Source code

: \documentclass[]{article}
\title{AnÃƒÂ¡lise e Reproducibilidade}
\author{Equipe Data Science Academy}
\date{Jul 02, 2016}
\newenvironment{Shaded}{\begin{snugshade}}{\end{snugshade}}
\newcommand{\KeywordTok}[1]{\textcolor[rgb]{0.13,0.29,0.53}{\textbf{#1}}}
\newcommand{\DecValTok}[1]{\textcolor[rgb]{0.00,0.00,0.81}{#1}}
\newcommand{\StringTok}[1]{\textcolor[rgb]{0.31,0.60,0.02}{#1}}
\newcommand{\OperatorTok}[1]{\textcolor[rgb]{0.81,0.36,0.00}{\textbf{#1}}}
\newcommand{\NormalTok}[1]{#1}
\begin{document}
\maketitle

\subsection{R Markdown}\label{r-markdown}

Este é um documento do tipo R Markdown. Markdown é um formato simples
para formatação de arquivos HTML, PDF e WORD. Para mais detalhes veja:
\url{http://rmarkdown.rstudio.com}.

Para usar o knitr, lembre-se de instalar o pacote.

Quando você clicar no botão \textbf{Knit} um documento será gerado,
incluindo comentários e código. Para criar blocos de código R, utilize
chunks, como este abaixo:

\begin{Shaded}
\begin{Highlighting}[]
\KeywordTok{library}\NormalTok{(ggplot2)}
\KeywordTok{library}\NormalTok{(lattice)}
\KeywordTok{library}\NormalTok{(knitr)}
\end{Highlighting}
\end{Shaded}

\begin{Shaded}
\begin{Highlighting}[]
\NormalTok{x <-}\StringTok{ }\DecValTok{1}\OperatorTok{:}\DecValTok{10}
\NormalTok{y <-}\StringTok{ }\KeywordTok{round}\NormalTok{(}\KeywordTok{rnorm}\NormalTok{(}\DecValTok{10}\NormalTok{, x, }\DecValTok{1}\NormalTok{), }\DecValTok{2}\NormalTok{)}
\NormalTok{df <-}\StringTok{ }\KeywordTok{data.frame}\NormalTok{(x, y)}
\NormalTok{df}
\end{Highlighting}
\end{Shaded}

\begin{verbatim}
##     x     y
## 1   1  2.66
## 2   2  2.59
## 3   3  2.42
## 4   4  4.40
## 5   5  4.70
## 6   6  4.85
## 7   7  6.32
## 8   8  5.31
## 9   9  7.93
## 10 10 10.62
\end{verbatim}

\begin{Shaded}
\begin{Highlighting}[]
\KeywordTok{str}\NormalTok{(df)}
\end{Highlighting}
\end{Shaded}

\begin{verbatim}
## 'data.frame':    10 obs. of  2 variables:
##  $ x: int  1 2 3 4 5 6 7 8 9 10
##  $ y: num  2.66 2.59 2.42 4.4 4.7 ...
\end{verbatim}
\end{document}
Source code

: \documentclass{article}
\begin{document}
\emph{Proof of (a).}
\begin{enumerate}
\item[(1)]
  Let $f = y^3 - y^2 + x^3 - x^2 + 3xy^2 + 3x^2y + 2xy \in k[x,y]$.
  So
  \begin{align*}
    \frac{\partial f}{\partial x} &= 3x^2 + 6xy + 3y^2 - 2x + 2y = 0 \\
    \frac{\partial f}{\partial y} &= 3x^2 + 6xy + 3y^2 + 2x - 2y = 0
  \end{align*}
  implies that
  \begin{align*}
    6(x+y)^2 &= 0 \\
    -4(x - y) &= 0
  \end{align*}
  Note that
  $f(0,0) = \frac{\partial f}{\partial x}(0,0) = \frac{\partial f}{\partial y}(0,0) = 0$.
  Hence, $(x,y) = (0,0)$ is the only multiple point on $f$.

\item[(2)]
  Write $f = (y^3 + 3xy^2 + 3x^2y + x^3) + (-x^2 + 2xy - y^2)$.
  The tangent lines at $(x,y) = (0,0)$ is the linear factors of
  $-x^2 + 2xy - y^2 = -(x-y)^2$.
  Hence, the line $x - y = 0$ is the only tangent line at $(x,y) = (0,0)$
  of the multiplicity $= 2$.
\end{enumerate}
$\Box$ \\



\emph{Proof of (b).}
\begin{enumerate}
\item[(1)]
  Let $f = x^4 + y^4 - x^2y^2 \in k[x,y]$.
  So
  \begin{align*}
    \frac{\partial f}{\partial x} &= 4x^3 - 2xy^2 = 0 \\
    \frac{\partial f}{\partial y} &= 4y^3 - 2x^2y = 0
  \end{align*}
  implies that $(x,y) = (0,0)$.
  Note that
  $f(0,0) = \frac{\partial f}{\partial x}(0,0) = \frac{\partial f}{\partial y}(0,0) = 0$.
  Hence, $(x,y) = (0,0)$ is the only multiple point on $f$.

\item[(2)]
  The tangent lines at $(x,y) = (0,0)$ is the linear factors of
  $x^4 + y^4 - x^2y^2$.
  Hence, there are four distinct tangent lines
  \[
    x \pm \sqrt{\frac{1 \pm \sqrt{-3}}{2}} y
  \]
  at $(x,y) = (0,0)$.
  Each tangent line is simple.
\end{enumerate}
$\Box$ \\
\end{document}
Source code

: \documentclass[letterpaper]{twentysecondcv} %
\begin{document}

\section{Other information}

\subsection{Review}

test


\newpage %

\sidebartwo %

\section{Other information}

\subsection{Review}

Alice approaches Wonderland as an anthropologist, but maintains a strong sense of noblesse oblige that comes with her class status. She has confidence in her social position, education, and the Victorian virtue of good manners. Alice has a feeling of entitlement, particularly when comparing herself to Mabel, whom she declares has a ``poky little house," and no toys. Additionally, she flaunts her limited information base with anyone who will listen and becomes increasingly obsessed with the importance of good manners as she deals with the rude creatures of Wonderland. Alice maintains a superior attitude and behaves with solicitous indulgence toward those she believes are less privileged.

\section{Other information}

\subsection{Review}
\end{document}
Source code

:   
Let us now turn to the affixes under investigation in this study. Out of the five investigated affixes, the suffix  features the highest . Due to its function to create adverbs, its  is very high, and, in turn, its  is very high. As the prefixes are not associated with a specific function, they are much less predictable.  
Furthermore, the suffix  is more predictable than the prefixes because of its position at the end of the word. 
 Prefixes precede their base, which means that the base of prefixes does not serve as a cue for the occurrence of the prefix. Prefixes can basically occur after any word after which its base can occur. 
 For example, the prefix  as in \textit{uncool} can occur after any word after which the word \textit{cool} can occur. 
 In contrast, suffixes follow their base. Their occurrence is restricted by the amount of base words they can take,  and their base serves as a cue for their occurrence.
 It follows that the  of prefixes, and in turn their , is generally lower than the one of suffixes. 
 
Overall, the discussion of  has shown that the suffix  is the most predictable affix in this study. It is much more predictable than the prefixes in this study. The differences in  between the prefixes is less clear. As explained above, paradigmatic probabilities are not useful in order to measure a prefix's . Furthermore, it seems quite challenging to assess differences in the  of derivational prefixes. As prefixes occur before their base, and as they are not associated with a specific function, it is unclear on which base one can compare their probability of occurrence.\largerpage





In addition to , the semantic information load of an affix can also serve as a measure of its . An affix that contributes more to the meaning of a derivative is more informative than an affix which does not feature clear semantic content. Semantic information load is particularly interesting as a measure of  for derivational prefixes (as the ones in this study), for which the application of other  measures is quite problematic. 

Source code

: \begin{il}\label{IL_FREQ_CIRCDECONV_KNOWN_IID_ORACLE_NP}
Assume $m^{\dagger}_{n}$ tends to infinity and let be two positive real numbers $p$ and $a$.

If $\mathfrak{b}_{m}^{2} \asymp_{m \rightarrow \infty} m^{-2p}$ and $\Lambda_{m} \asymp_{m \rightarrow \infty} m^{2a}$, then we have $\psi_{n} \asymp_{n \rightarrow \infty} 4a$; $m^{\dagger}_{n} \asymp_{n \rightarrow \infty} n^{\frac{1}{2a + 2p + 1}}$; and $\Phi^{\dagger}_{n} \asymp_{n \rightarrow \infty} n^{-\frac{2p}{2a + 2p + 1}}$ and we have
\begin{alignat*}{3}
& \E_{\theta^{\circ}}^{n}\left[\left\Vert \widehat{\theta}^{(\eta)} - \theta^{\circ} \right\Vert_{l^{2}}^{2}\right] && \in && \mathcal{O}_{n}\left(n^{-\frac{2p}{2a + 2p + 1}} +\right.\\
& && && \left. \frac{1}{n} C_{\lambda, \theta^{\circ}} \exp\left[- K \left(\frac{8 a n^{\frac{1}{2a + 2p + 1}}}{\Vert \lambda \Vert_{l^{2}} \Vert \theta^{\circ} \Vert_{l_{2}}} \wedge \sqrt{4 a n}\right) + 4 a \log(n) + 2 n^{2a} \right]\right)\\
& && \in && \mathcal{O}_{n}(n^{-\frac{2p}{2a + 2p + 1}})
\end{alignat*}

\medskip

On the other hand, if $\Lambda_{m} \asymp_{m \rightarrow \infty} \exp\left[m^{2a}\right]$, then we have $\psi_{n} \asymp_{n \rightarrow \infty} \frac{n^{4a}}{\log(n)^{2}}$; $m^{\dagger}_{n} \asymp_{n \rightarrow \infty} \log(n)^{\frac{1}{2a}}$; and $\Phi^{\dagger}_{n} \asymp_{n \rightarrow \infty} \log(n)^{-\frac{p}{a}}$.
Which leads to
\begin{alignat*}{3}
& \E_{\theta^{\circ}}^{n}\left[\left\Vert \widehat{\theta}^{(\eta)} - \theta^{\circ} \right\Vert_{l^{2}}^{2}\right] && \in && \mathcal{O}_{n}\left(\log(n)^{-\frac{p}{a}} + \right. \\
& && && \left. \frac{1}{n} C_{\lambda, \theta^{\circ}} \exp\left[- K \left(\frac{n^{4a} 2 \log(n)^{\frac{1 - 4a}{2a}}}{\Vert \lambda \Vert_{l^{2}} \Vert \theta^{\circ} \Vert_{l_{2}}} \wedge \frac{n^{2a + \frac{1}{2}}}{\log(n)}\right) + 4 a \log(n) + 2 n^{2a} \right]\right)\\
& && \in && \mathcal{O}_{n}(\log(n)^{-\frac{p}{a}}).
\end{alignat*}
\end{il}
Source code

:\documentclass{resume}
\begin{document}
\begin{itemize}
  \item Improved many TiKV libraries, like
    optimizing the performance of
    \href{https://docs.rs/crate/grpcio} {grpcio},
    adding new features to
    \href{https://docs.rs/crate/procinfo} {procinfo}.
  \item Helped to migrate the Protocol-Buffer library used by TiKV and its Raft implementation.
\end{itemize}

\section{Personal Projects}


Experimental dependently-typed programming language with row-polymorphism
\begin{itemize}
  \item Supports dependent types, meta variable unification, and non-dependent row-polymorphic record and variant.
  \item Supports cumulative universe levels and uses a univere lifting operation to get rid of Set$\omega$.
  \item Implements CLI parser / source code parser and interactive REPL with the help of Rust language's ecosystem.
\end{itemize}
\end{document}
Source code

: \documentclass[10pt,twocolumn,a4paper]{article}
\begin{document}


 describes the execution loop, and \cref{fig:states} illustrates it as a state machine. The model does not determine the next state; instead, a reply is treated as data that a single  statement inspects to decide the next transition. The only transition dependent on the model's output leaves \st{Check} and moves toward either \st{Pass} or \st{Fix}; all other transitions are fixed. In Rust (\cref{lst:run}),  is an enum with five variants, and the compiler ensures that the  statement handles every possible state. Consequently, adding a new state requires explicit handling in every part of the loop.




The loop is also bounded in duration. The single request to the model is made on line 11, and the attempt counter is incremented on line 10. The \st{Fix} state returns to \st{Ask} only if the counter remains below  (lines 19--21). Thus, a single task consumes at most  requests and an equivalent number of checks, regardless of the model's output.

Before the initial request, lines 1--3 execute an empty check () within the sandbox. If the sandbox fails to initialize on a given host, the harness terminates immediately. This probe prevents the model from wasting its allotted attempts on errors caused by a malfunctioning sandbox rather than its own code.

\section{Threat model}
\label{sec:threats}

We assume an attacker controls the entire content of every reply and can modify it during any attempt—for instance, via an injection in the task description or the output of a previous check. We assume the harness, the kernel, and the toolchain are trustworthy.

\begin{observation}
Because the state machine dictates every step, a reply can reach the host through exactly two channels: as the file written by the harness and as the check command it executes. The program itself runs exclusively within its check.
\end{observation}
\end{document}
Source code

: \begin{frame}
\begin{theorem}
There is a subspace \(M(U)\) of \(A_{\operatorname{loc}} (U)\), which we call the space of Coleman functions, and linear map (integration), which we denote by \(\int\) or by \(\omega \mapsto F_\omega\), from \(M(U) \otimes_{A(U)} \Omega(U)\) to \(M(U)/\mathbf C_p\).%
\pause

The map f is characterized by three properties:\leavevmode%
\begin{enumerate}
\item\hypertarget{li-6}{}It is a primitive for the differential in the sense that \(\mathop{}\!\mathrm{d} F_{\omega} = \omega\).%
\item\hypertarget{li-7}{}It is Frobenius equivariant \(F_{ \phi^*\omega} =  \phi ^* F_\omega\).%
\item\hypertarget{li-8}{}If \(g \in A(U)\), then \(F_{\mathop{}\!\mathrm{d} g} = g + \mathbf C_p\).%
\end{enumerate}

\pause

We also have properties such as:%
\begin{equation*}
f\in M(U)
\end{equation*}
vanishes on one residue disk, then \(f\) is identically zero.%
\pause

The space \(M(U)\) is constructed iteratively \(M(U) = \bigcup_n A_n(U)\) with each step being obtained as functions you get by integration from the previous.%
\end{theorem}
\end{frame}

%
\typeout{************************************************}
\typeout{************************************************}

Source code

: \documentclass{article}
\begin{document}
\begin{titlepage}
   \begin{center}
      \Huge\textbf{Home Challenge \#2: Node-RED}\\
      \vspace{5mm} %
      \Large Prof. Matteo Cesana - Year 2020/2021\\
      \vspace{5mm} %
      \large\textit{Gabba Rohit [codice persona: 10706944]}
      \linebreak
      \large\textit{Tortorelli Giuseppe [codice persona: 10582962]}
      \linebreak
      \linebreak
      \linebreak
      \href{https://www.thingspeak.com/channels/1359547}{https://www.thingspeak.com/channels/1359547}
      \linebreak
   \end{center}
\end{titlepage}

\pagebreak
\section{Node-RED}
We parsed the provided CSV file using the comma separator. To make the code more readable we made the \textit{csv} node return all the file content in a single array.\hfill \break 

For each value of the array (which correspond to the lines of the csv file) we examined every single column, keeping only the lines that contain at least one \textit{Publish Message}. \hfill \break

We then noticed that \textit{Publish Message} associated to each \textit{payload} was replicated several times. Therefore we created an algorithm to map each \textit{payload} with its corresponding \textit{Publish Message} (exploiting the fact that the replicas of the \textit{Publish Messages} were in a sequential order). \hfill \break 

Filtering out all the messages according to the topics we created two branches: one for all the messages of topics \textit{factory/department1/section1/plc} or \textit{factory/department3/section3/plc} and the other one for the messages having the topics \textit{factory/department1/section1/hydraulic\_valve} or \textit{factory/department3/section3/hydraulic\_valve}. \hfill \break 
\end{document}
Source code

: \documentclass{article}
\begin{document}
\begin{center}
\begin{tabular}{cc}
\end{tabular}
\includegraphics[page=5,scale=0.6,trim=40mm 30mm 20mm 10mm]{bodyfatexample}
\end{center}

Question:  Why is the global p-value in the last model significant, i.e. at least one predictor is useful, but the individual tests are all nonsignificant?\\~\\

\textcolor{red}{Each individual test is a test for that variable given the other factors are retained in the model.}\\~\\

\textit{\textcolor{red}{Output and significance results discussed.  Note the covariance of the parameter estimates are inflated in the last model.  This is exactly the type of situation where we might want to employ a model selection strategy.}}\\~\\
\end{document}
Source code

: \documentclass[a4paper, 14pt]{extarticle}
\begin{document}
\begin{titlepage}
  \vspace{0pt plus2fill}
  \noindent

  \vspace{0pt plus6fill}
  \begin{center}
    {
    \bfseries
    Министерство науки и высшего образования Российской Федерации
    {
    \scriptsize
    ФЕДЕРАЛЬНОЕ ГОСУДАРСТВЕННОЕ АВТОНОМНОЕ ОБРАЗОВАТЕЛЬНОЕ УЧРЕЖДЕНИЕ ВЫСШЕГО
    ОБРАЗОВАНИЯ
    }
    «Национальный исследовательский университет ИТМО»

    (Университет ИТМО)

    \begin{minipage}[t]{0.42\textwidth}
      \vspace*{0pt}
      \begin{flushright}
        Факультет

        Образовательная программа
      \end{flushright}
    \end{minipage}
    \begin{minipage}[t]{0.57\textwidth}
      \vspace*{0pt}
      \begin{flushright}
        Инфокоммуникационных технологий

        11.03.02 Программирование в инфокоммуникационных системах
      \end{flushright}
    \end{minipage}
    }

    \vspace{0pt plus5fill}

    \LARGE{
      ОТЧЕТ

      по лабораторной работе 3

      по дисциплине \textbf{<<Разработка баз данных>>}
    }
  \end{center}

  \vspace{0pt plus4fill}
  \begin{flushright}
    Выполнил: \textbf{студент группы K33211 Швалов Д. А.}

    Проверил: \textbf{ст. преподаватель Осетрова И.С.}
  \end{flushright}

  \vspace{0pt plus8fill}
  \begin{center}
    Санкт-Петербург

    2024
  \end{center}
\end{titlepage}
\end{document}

····················

Copy out each line of the entries where the word "frame" is found.

\NormalTok{df <-}\StringTok{ }\KeywordTok{data.frame}\NormalTok{(x, y)}
## 'data.frame':    10 obs. of  2 variables:
: \begin{frame}
\end{frame}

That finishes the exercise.